PROMPT:
Scan the data, and whenever a line contains "main", copy it.

(Records from a collection)

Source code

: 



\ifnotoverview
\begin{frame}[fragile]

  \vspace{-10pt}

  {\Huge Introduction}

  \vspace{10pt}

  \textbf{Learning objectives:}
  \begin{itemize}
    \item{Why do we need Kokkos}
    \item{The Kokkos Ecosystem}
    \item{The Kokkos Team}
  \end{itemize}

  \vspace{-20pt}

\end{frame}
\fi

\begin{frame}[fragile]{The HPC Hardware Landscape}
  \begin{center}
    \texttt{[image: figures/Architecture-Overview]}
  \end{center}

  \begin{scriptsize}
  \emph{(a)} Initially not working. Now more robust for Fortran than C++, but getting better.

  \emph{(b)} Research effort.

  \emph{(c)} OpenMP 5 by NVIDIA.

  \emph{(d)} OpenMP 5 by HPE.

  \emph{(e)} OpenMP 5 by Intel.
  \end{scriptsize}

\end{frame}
---
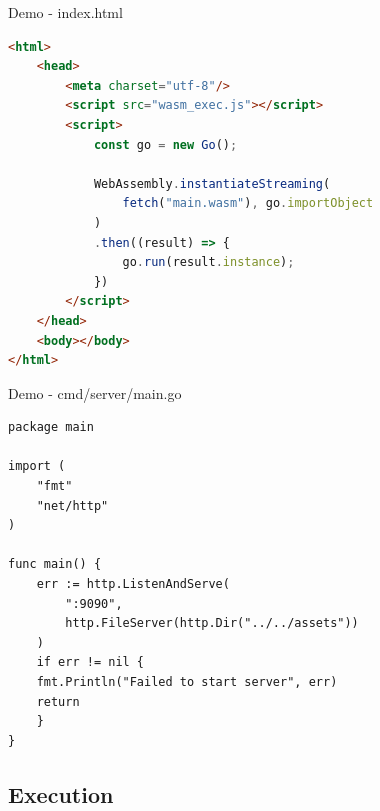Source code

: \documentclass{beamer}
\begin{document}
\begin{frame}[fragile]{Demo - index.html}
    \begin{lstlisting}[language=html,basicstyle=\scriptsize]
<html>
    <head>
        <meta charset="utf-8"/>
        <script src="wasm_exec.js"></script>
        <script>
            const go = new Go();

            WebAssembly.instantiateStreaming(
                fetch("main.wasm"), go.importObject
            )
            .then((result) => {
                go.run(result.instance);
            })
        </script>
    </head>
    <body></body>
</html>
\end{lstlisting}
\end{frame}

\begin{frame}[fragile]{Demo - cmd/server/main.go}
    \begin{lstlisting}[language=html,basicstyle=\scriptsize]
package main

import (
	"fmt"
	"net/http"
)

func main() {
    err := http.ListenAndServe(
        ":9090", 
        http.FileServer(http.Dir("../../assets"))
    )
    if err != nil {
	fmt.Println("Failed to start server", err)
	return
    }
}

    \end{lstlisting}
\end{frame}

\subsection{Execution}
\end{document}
* * *
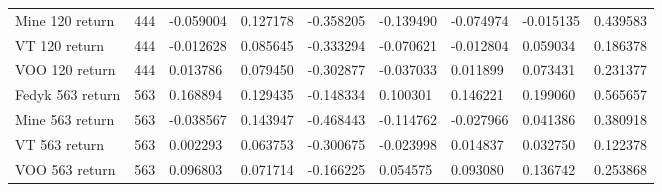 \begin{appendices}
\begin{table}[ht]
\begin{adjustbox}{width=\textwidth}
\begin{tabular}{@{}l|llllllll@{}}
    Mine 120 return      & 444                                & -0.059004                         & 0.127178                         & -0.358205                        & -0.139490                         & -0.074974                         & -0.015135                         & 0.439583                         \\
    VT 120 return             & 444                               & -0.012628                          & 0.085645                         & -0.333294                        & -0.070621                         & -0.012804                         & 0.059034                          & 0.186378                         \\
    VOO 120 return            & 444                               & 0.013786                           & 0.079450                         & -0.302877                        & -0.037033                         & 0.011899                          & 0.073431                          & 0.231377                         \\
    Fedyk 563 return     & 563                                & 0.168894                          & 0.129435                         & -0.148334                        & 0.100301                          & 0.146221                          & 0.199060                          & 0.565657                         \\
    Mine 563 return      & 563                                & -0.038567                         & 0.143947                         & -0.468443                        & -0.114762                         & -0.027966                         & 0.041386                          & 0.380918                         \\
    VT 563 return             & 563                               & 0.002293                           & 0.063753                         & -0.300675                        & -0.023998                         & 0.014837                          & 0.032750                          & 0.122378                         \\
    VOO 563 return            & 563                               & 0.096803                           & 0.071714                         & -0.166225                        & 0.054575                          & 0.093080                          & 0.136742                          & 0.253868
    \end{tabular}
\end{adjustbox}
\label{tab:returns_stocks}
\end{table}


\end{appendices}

YOUR SOLUTION:
                fetch("main.wasm"), go.importObject
\begin{frame}[fragile]{Demo - cmd/server/main.go}
package main
func main() {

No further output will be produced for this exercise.